E quem não lembra da tão famosa cena do banheiro? Com aquela música clássica de terror, que provocou muitos sustos em diversas pessoas pelo mundo?



Confesso que o livro sem sombra de dúvidas é melhor que o filme, apesar do filme ser um clássico do terror/suspense. A narrativa de Robert é majestosa. A cada página somos presos a uma aterrorizante vontade de saber mais sobre o Bates Motel, de adentrar aquelas paredes e conhecer seus segredos, e seus sombrios donos, Norma e Norman Bates, Norman é um homem de aproximadamente 40 anos que é assombrado por sua tenebrosa mãe, ele nunca casou, nunca namorou e vive até os dias de hoje na “barra da saia” de Norma. A personalidade de Norman é tensa demais, ele tem explosões de humor que nos dão calafrios. 

Tudo no Bates Motel muda a partir do dia que Mary entra por aquela porta, atrás de um lugar para ficar, Após fugir de sua cidade por ter efetuado um roubo de nada menos que 40 mil dólares. Marion é uma mulher bonita, com seus 27 anos aproximadamente, e logo acaba chamando a atenção de Norman, que é um homem nada acostumado com as mulheres. Esse é o ponto do livro onde tudo começa, onde as coisas começam a ter um efeito diferente, foi nesse exato momento da chega de Marion que eu comecei a ter uns calafrios básicos, Não que a história seja do terror mais assustador do mundo, mas a forma como Robert escreve consegue ser tão sombria que não fazemos idéia do que esperar nas próximas páginas. 

Comecei esse livro despretensiosamente, pois já tinha ouvido falar que era bem diferente do filme, e como faz tempo que assisti ao filme, consegui absorver muito mais da história.

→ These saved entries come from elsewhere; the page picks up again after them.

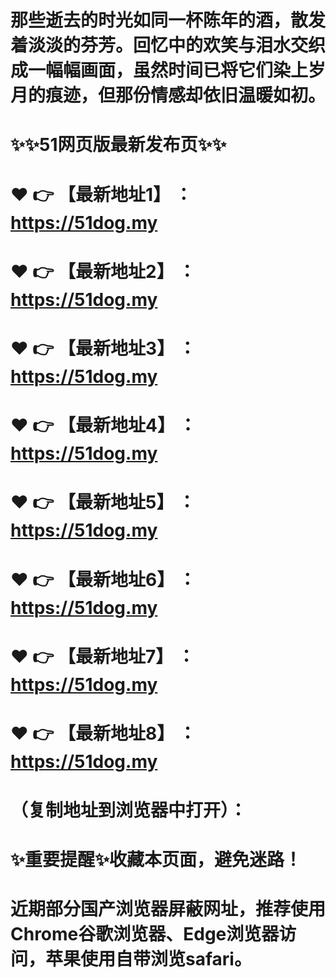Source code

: # 那些逝去的时光如同一杯陈年的酒，散发着淡淡的芬芳。回忆中的欢笑与泪水交织成一幅幅画面，虽然时间已将它们染上岁月的痕迹，但那份情感却依旧温暖如初。
# ✨✨51网页版最新发布页✨✨
# ❤️ 👉 【最新地址1】 ：https://51dog.my
# ❤️ 👉 【最新地址2】 ：https://51dog.my
# ❤️ 👉 【最新地址3】 ：https://51dog.my
# ❤️ 👉 【最新地址4】 ：https://51dog.my
# ❤️ 👉 【最新地址5】 ：https://51dog.my
# ❤️ 👉 【最新地址6】 ：https://51dog.my
# ❤️ 👉 【最新地址7】 ：https://51dog.my
# ❤️ 👉 【最新地址8】 ：https://51dog.my
# （复制地址到浏览器中打开）：
# ✨重要提醒✨收藏本页面，避免迷路！
# 近期部分国产浏览器屏蔽网址，推荐使用Chrome谷歌浏览器、Edge浏览器访问，苹果使用自带浏览safari。
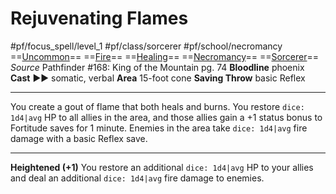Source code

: # Rejuvenating Flames
#pf/focus_spell/level_1 #pf/class/sorcerer #pf/school/necromancy 
==[Uncommon](../../../Traits/Uncommon.md)== ==[Fire](../../../Traits/Fire.md)== ==[Healing](../../../Traits/Healing.md)== ==[Necromancy](../../../Traits/Necromancy.md)== ==[Sorcerer](../../../Traits/Sorcerer.md)==
*Source* Pathfinder #168: King of the Mountain pg. 74
**Bloodline** phoenix
**Cast** ►► somatic, verbal
**Area** 15-foot cone
**Saving Throw** basic Reflex

---
You create a gout of flame that both heals and burns. You restore `dice: 1d4|avg` HP to all allies in the area, and those allies gain a +1 status bonus to Fortitude saves for 1 minute. Enemies in the area take `dice: 1d4|avg` fire damage with a basic Reflex save.

<hr>

**Heightened (+1)** You restore an additional `dice: 1d4|avg` HP to your allies and deal an additional `dice: 1d4|avg` fire damage to enemies.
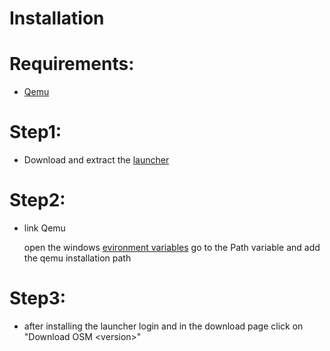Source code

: # Installation

# Requirements:
- [Qemu](https://qemu.weilnetz.de/w64/qemu-w64-setup-20231224.exe)

# Step1:
 - Download and extract the [launcher](https://www.dropbox.com/scl/fi/5stwd4nnn2kbl49ku4ed3/OSMLAUNCHER.zip?rlkey=goxfh6ahz6rxxcnqt0deqew67&dl=1)
   
# Step2:
 - link Qemu
   
    open the windows [evironment variables](https://phoenixnap.com/kb/windows-set-environment-variable)
    go to the Path variable and add the qemu installation path
   
# Step3:
 - after installing the launcher login and in the download page click on "Download OSM \<version\>"

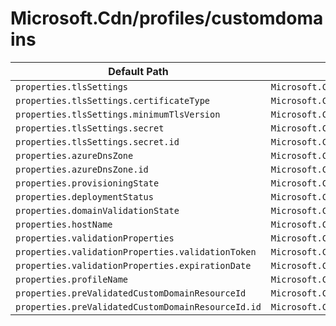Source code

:# Microsoft.Cdn/profiles/customdomains

| Default Path | Alias |
|---|---|
| `properties.tlsSettings` | `Microsoft.Cdn/profiles/customDomains/tlsSettings` |
| `properties.tlsSettings.certificateType` | `Microsoft.Cdn/profiles/customDomains/tlsSettings.certificateType` |
| `properties.tlsSettings.minimumTlsVersion` | `Microsoft.Cdn/profiles/customDomains/tlsSettings.minimumTlsVersion` |
| `properties.tlsSettings.secret` | `Microsoft.Cdn/profiles/customDomains/tlsSettings.secret` |
| `properties.tlsSettings.secret.id` | `Microsoft.Cdn/profiles/customDomains/tlsSettings.secret.id` |
| `properties.azureDnsZone` | `Microsoft.Cdn/profiles/customDomains/azureDnsZone` |
| `properties.azureDnsZone.id` | `Microsoft.Cdn/profiles/customDomains/azureDnsZone.id` |
| `properties.provisioningState` | `Microsoft.Cdn/profiles/customDomains/provisioningState` |
| `properties.deploymentStatus` | `Microsoft.Cdn/profiles/customDomains/deploymentStatus` |
| `properties.domainValidationState` | `Microsoft.Cdn/profiles/customDomains/domainValidationState` |
| `properties.hostName` | `Microsoft.Cdn/profiles/customDomains/hostName` |
| `properties.validationProperties` | `Microsoft.Cdn/profiles/customDomains/validationProperties` |
| `properties.validationProperties.validationToken` | `Microsoft.Cdn/profiles/customDomains/validationProperties.validationToken` |
| `properties.validationProperties.expirationDate` | `Microsoft.Cdn/profiles/customDomains/validationProperties.expirationDate` |
| `properties.profileName` | `Microsoft.Cdn/profiles/customDomains/profileName` |
| `properties.preValidatedCustomDomainResourceId` | `Microsoft.Cdn/profiles/customDomains/preValidatedCustomDomainResourceId` |
| `properties.preValidatedCustomDomainResourceId.id` | `Microsoft.Cdn/profiles/customDomains/preValidatedCustomDomainResourceId.id` |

E foi sem um dos melhores finais pra mim, não poderia esperar um desfecho melhor. 

Norman é um tipo diferente de vilão, entendemos tudo no final. Mas posso adiantar vocês não se arrependeram de ler. 

Conversei com a minha mãe sobre o filme, e ela acabou me contando que na época, as pessoas morriam de medo, e se você parar para pensar no filme de 1960, nos dias de hoje não provoca o mínimo susto, estamos familiarizados com filmes tão mais assustadores que aquele clássico não nos convence mais, porém, se você for – assim como eu – um grande apreciador de filmes antigos, provavelmente irá gostar. Mas com o livro é diferente, pois quando lemos, acabamos nos transportando para o Bates Motel, e acabamos criando o nosso ponto de vista, o nosso universo, Robert sabe como nos transportar para as páginas e nos fazer imaginar as cenas mais grotescas que você puder imaginar. Cada detalhe que ele escreve nos provoca diversos sentimentos e sensações, são cheios, gostos, medos, calafrios... 

Se você assistiu ao filme leia o livro e não se arrependerá. Indico. Nada que eu escreva aqui, consegue expressar realmente o que você sente ao entrar no Bates Motel.